While on a bus from Kathmandu to Pohkara today, a young Nepali Buddhist monk sat next to me. He and his fellow monks had come to one of the main monasteries in Kathmandu, Swayambhunath, for training and were now headed back to their home monastery in the mountains. Our driver was actually quite good and cautious, so without the normal sounds of horns and screeching brakes to keep one awake (driving here is really a bit tame compared to India, but that’s probably a good thing), one by one the passengers slowly fell asleep as the sun rose higher and the bus temperature rose with it. The monk next to me drifted off, and as the bus turned on every sharp right mountain curve, he would lean over closer and closer to me in his sleep until finally he rested on my shoulder, still sleeping. What to do? In Nepal, men and women do not touch in public. Women can hug women and men can hold hands, but inter-gender contact is rare and frowned upon as it is seen as being sexual. If this were any other man, I would have just moved him off of me, but since he was a monk I wasn’t quite sure what the unspoken cultural rules were. I didn’t want to embarrass him by waking him up, but I also wasn’t sure if it was right to leave his head on my shoulder. Unable to decide, the eight-hour journey continued on, with the monk swaying away from me on each left-handed curve and then back to rest on my shoulder with each right-handed curve. Nepal is a land of hills and mountains (“a little bit up, a little bit down, Nepali flat,” they say), so the road was constantly curving. Every once in a while the monk shook himself awake and sat up, but then a few minutes later he was asleep and falling over again. I guess if it didn’t bother him it shouldn’t bother me . . .
Travelling in Nepal and India has given me a greater appreciation for just how complex human cultures are.

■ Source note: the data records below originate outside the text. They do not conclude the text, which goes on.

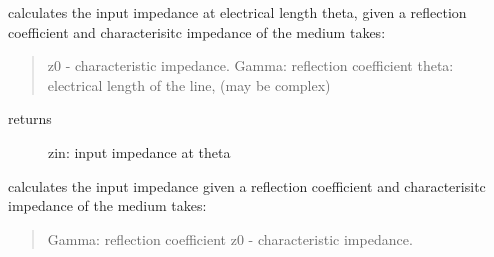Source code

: \documentclass[letterpaper,10pt,english]{sphinxmanual}
\begin{document}
\begin{fulllineitems}
\label{api/mwavepy:mwavepy.tlineFunctions.Gamma0_2_zin}
calculates the input impedance at electrical length theta, given a
reflection coefficient and characterisitc impedance of the medium
takes:
\begin{quote}

z0 - characteristic impedance. 
Gamma: reflection coefficient
theta: electrical length of the line, (may be complex)
\end{quote}
\begin{description}
\item[{returns }] \leavevmode
zin: input impedance at theta

\end{description}

\end{fulllineitems}


\begin{fulllineitems}
\label{api/mwavepy:mwavepy.tlineFunctions.Gamma0_2_zl}
calculates the input impedance given a reflection coefficient and 
characterisitc impedance of the medium
takes:
\begin{quote}

Gamma: reflection coefficient
z0 - characteristic impedance.
\end{quote}

\end{fulllineitems}

\end{document}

By that I mean that there are so many intricate, rich, and unspoken patterns in every society that are quite foreign, and often baffling, to the outsider. Children from those societies grow up surrounded by these norms, whether it be that when you share a drinking vessel, your lips should never touch it (even amongst couples), or that tucking in your sari a certain way means you are from a particular region of India. And I haven’t even mentioned much bigger issues such as trying to understand gender roles or the thousands of Hindu gods! Even if I lived here for years and years, I wonder if I could ever truly understand it all. I discussed these thoughts with a Nepali friend, Narayan, in Bhaktapur yesterday, but I’m not sure that my ideas were communicated quite right. He told me that if I dyed my hair black and wore Nepali clothes, I would fit it quite well as a very pale Nepali woman! In any case, I am continually fascinated by what I can learn just by watching people and talking. It also is interesting to reflect on how many and which unspoken cultural norms we have at home that must seem crazy to visitors to the US.
I will leave my musings here, as we have just arrived in Pokhara and it is time to explore the town. Anne and I leave tomorrow for a six-day trek in the Himalayas. It is part of the Annapurna circuit, a loop called Ghorapani (Poon Hill) to Ghandruk. We are going with a Nepali guide named Dipak, who seems to be filled with more calm and happiness than I thought possible. We’re gearing up for spectacular views, meeting mountain villagers, and eating lots of dal bhat (stewed lentils and rice, a Nepalese staple). Should be great!
Never Ending Peace And Love (NEPAL),*
Julie
*Acronym courtesy of Narayan. He has many of them, some even more amusing.